» PROMPT:
In the entries below, the word "quantum" appears on some lines. Copy each of those lines.

» Entries taken from a collection:
++++
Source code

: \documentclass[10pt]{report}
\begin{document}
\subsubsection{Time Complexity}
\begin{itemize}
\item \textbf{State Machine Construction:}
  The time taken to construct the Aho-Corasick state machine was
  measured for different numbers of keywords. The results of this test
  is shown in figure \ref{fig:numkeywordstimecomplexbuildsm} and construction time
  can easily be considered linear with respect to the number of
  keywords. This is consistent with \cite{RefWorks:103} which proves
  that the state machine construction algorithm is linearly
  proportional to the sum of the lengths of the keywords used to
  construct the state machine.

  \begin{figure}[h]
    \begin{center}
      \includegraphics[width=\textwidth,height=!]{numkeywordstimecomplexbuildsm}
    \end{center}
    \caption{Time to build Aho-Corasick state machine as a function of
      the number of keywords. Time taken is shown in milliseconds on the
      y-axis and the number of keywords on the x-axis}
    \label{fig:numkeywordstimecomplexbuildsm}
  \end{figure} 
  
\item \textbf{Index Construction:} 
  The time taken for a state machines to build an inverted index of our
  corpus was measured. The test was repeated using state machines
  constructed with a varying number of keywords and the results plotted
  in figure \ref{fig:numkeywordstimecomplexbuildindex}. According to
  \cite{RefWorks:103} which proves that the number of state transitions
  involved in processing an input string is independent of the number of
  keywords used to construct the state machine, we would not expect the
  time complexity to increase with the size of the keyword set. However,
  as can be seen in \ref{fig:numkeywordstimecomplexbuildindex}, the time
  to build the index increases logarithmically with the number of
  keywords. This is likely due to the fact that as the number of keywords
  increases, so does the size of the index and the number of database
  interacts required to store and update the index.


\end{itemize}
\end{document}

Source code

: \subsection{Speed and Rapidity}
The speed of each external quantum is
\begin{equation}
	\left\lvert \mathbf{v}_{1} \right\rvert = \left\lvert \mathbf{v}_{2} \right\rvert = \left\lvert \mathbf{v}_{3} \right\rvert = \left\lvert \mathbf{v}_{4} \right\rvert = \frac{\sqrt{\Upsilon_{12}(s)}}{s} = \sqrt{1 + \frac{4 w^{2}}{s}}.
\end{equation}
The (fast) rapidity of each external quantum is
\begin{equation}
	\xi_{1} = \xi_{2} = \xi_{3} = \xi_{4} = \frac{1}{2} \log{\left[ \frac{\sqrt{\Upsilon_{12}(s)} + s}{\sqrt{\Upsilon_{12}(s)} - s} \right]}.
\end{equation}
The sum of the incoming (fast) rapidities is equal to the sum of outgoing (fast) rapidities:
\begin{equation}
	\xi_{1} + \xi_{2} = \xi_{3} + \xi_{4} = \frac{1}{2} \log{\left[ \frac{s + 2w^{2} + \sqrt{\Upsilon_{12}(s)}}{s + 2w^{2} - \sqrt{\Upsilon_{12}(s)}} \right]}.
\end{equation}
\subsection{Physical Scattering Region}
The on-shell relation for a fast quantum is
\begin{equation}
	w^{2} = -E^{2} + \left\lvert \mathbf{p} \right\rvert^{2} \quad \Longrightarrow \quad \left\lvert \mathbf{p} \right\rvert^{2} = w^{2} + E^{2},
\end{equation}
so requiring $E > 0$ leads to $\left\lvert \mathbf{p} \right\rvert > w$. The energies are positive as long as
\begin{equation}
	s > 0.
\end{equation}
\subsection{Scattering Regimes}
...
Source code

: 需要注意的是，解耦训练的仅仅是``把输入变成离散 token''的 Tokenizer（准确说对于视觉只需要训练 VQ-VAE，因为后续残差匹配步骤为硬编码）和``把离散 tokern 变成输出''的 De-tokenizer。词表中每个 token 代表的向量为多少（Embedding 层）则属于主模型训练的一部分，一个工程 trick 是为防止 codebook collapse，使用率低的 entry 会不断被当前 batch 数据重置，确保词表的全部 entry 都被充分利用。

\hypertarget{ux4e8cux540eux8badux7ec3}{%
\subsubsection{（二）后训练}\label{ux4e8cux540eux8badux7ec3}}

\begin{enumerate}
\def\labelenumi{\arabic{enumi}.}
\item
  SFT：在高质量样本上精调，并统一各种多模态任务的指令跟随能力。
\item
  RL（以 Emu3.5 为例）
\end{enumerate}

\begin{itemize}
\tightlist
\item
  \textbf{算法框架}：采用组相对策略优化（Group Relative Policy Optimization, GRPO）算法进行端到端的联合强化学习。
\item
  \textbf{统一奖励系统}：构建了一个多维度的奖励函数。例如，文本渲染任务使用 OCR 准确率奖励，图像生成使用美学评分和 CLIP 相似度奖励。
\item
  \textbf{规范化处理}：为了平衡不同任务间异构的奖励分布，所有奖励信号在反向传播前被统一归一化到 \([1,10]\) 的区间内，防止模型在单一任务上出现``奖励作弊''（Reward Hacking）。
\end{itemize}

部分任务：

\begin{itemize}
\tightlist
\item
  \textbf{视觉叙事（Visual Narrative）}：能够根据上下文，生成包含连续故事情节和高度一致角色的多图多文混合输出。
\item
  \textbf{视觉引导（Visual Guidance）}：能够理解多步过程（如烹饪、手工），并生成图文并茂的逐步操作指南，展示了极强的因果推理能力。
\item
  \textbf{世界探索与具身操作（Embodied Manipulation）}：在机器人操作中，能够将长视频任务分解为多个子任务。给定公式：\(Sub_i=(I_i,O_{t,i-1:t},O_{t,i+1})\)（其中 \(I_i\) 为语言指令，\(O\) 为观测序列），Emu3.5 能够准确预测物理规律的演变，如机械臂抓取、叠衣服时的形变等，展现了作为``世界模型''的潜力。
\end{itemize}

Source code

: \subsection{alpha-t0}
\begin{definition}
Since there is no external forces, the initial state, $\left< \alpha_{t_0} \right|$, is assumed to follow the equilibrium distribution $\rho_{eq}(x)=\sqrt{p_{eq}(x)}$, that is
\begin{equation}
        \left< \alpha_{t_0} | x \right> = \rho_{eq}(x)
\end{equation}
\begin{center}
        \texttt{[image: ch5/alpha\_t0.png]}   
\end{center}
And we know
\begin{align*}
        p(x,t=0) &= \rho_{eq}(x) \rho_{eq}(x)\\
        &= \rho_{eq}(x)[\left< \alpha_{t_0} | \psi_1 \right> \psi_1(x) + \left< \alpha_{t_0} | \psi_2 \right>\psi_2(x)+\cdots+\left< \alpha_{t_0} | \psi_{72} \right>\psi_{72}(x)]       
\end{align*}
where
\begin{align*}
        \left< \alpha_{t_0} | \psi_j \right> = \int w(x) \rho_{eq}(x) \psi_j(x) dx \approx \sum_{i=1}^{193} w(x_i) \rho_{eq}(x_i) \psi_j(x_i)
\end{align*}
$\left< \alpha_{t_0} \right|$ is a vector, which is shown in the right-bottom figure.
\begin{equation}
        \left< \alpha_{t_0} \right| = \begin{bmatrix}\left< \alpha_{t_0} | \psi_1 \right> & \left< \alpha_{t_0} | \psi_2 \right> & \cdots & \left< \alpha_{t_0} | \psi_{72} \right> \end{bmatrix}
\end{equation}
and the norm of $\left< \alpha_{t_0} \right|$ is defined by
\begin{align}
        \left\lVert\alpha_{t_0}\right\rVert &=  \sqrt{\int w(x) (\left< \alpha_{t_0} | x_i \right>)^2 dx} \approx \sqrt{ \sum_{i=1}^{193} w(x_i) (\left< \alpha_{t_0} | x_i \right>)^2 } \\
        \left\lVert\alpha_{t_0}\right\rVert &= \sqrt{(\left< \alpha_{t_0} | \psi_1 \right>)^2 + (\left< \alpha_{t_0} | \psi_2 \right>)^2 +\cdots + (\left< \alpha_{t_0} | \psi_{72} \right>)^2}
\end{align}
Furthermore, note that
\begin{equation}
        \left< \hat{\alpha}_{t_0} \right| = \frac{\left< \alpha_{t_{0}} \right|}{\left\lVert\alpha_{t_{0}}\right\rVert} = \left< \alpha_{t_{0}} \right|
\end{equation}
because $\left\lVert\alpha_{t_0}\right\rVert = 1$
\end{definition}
++++
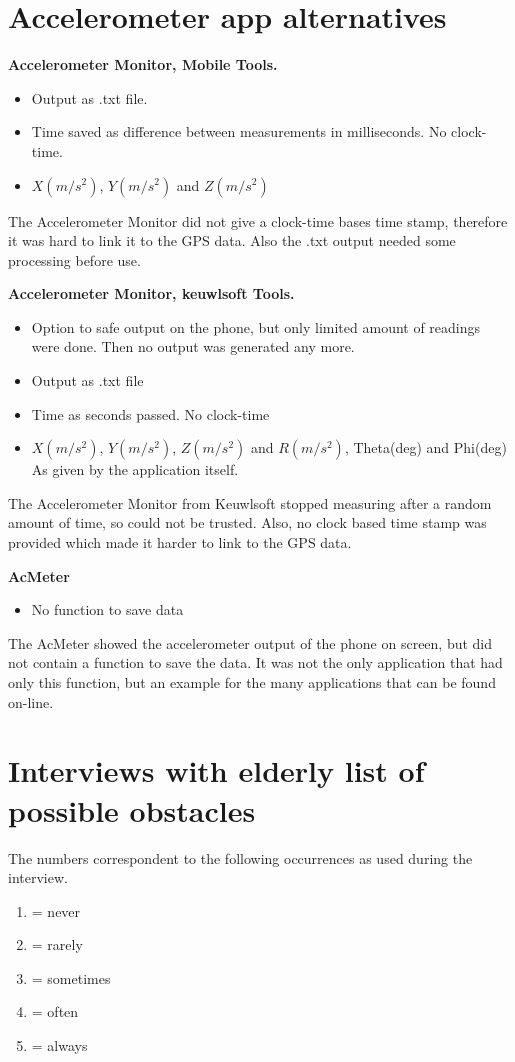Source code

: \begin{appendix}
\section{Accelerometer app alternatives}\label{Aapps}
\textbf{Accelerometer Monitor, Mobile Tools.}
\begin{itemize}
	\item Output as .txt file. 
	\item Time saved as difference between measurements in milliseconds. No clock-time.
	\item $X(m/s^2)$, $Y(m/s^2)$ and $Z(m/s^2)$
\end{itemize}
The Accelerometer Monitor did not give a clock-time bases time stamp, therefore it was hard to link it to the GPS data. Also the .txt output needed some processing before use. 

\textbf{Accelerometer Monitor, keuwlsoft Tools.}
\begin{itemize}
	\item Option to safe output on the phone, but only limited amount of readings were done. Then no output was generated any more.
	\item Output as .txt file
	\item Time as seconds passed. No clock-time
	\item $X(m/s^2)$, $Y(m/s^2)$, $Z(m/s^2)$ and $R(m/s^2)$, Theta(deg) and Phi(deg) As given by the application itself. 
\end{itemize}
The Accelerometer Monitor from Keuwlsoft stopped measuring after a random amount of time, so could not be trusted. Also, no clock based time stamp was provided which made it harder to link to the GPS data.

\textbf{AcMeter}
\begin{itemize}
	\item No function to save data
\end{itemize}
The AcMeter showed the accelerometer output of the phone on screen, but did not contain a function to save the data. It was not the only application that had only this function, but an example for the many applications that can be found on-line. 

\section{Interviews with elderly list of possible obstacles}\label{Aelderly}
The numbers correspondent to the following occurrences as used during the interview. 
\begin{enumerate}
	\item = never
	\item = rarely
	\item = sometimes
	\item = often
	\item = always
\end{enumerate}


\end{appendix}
++++
» PROBLEM SOLUTION:
The speed of each external quantum is
The (fast) rapidity of each external quantum is
The on-shell relation for a fast quantum is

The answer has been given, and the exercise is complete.